Once you have set up the Wale logger and generated the summary using OpenAI, you can use the Wale logger to log the input document and generated summary along with additional metadata. This can be done by calling logger.log() and passing in the inputs, output, task_id, model_config, person_id, and total_tokens as arguments. This will log the data to the Wale platform, allowing you to easily analyze and understand LLM calls.

# Set the OpenAI engine and input document
model = "text-davinci-003"
document = "This is an example document that we want to summarize."
temperature = 0.5
max_tokens = 100

# Generate a summary using OpenAI
response = openai.Completion.create(
model=model,
prompt=f"Please summarize the following document for a 10 year old. Input: \n\n{document}. \n\nSummary:",
temperature=temperature,
max_tokens=max_tokens,
n=1,
stop=None
)

# Extract the summary and total tokens used
summary = response.choices[0].text.strip()
total_tokens = response.usage["total_tokens"]

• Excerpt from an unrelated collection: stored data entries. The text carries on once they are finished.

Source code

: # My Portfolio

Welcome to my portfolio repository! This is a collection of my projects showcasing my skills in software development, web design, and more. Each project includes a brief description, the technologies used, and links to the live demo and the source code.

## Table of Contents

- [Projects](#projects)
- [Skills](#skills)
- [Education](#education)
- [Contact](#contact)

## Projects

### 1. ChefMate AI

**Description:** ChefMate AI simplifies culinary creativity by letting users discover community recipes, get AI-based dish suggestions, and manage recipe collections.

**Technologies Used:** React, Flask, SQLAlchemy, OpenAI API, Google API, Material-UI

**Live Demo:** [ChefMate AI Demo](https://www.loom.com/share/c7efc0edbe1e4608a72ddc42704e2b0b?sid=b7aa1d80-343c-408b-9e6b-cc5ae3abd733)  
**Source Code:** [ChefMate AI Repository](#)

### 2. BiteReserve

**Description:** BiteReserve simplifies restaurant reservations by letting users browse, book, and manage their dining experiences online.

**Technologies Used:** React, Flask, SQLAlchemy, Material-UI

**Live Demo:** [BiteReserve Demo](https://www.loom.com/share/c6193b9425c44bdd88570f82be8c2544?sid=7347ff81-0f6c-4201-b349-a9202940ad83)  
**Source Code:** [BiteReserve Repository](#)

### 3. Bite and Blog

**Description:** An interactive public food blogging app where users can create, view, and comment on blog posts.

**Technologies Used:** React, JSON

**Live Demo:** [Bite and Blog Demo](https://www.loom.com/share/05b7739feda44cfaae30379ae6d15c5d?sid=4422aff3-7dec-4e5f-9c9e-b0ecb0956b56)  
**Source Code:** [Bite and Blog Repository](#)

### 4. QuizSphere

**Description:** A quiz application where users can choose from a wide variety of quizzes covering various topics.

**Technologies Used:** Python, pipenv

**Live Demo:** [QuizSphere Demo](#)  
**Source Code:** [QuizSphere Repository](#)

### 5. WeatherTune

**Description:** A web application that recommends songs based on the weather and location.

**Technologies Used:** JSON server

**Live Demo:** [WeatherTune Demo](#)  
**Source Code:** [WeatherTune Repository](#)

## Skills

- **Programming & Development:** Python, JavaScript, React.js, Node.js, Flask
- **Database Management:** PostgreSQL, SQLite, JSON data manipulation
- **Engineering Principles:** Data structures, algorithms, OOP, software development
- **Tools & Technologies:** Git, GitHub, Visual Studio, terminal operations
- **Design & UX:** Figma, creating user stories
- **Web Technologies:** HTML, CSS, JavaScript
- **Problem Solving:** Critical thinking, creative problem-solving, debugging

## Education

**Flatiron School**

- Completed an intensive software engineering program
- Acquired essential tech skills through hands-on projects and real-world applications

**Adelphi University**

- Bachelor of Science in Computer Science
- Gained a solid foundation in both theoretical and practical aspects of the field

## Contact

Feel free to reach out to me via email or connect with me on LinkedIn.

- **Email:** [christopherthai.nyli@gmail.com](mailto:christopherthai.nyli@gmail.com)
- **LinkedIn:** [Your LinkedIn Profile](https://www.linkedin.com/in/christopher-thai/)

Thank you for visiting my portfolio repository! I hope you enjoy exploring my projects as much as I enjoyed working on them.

# Log the input document and generated summary using the Wale logger
log_obj = logger.log(
inputs={"document": document},
output=summary,
task_id="summarize",
model_config={
"model": model,
"provider": "openai",
"temperature": temperature,
"max_tokens": max_tokens,
},
person_id="pid-person123",
total_tokens=total_tokens,
)
print(log_obj['id'])

Step 5: View your logs in the Wale dashboard

Once you have started logging data with the Wale SDK, you can view your logs in the Wale Events page:

The dashboard provides a detailed view of your logged data, allowing you to analyze and understand your LLM (language model) calls.

You can log in to the Wale dashboard using your Wale account credentials. Once you're logged in, you can view your logs, filter them, and export them for further analysis.